The role of a radiation oncologist in the cancer care continuum

By Ariel E Pollock, MD, Radiation Oncologist

“So you’re a radiologist?”

Not quite….I’m a radiation oncologist. I treat cancer, or other tumors and some benign

conditions, with radiation.

Once a patient is diagnosed with cancer or once there is suspicion that they may have cancer, they are going to be scheduled with a multitude of new doctors for new scans and tests. Every cancer is different, and the workup for every cancer patient will include different components. But at the end of the day, a patient’s cancer will be assigned a stage (I to IV), and they will probably meet with three main doctors: a medical oncologist, a surgeon, and a radiation oncologist.

What is the difference, and why do patients need to meet with all of these different doctors?

The medical oncologist

A medical oncologist is often the first doctor that a patient gets sent to when they’re diagnosed with cancer, but that is not always and does not always need to be the case. Medical oncologists have four years of internal medicine training followed by three years of combined hematology and oncology training. They treat cancer patients with systemic therapy - drugs that are administered via a peripheral IV or a port, or even orally - that target the whole body.
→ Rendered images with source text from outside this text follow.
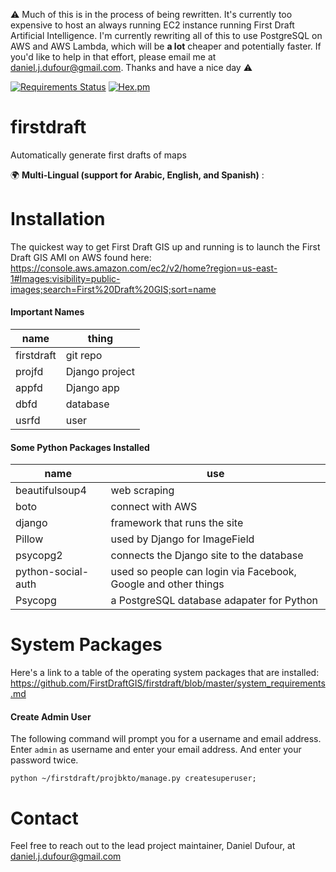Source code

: :warning: Much of this is in the process of being rewritten.  It's currently too expensive to host an always running EC2 instance running First Draft Artificial Intelligence.  I'm currently rewriting all of this to use PostgreSQL on AWS and AWS Lambda, which will be **a lot** cheaper and potentially faster.  If you'd like to help in that effort, please email me at daniel.j.dufour@gmail.com.  Thanks and have a nice day :warning:

[![Requirements Status](https://requires.io/github/DanielJDufour/firstdraft/requirements.svg?branch=master)](https://requires.io/github/DanielJDufour/firstdraft/requirements/?branch=master)
[![Hex.pm](https://img.shields.io/hexpm/l/plug.svg?maxAge=2592000?style=plastic)]()

# firstdraft
Automatically generate first drafts of maps

:earth_africa: **Multi-Lingual (support for Arabic, English, and Spanish)**
:

# Installation
The quickest way to get First Draft GIS up and running is to launch the First Draft GIS AMI on AWS found here: https://console.aws.amazon.com/ec2/v2/home?region=us-east-1#Images:visibility=public-images;search=First%20Draft%20GIS;sort=name

#### Important Names
| name | thing |
| --------- | --------- |
| firstdraft | git repo |
| projfd | Django project |
| appfd | Django app |
| dbfd | database |
| usrfd | user|


#### Some Python Packages Installed 
| name | use |
| --------- | --------- |
| beautifulsoup4 | web scraping |
| boto | connect with AWS |
| django | framework that runs the site |
| Pillow | used by Django for ImageField |
| psycopg2 | connects the Django site to the database |
| python-social-auth | used so people can login via Facebook, Google and other things |
| Psycopg | a PostgreSQL database adapater for Python |

# System Packages
Here's a link to a table of the operating system packages that are installed: https://github.com/FirstDraftGIS/firstdraft/blob/master/system_requirements.md

#### Create Admin User
The following command will prompt you for a username and email address.
Enter ```admin``` as username and enter your email address.
And enter your password twice.
```
python ~/firstdraft/projbkto/manage.py createsuperuser;
```


# Contact
Feel free to reach out to the lead project maintainer, Daniel Dufour, at daniel.j.dufour@gmail.com
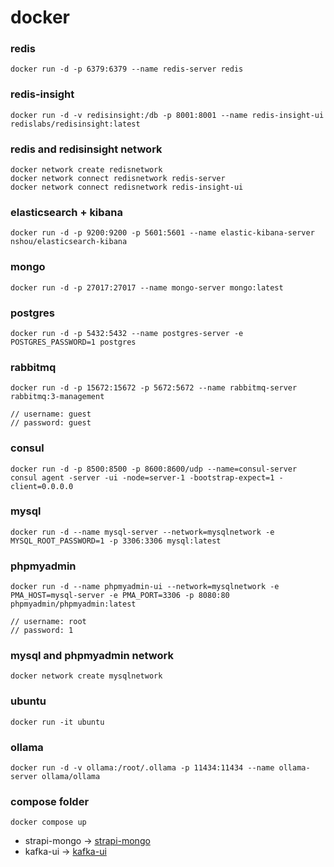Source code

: # docker

### redis
```
docker run -d -p 6379:6379 --name redis-server redis
```

### redis-insight
```
docker run -d -v redisinsight:/db -p 8001:8001 --name redis-insight-ui redislabs/redisinsight:latest
```

### redis and redisinsight network 
```
docker network create redisnetwork
docker network connect redisnetwork redis-server
docker network connect redisnetwork redis-insight-ui
```

### elasticsearch + kibana
```
docker run -d -p 9200:9200 -p 5601:5601 --name elastic-kibana-server nshou/elasticsearch-kibana
```

### mongo
```
docker run -d -p 27017:27017 --name mongo-server mongo:latest
```

### postgres
```
docker run -d -p 5432:5432 --name postgres-server -e POSTGRES_PASSWORD=1 postgres
```

### rabbitmq
```
docker run -d -p 15672:15672 -p 5672:5672 --name rabbitmq-server rabbitmq:3-management

// username: guest
// password: guest
```

### consul
```
docker run -d -p 8500:8500 -p 8600:8600/udp --name=consul-server consul agent -server -ui -node=server-1 -bootstrap-expect=1 -client=0.0.0.0
```

### mysql
```
docker run -d --name mysql-server --network=mysqlnetwork -e MYSQL_ROOT_PASSWORD=1 -p 3306:3306 mysql:latest
```

### phpmyadmin
```
docker run -d --name phpmyadmin-ui --network=mysqlnetwork -e PMA_HOST=mysql-server -e PMA_PORT=3306 -p 8080:80 phpmyadmin/phpmyadmin:latest

// username: root
// password: 1
```

### mysql and phpmyadmin network 
```
docker network create mysqlnetwork
```

### ubuntu
```
docker run -it ubuntu
```

### ollama
```
docker run -d -v ollama:/root/.ollama -p 11434:11434 --name ollama-server ollama/ollama
```

### compose folder
```
docker compose up
```

- strapi-mongo -> [strapi-mongo](./compose/strapi-mongo/)
- kafka-ui -> [kafka-ui](./compose/kafka-ui/)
These drugs include chemotherapy, targeted therapy, and immunotherapy. Sometimes systemic therapy is recommended with other therapies (such as radiation or surgery), and sometimes it is recommended as monotherapy.

The surgeon

A surgeon is a bit easier to explain. There are different surgical specialties, however. There are neurosurgeons, otolaryngologists (head and neck surgeons or ENTs), thoracic surgeons, breast surgeons, general surgeons, surgical oncologists, gynecologic oncologists, and urologists…all who operate on patients with cancer.

The radiation oncologist

Finally, we get to my specialty…radiation oncology. This one is a little less understood. We have one year of either medical (or sometimes surgical training) followed by four years of oncology-specific training. We don’t have radiology-specific training; however, we learn a lot about radiology on the job during our residency and definitely learn enough to do our jobs very well. We treat patients with radiation. Just as systemic therapy may be recommended by itself or in conjunction with additional therapies, radiation is sometimes recommended with systemic therapy or surgery as well and is sometimes recommended alone.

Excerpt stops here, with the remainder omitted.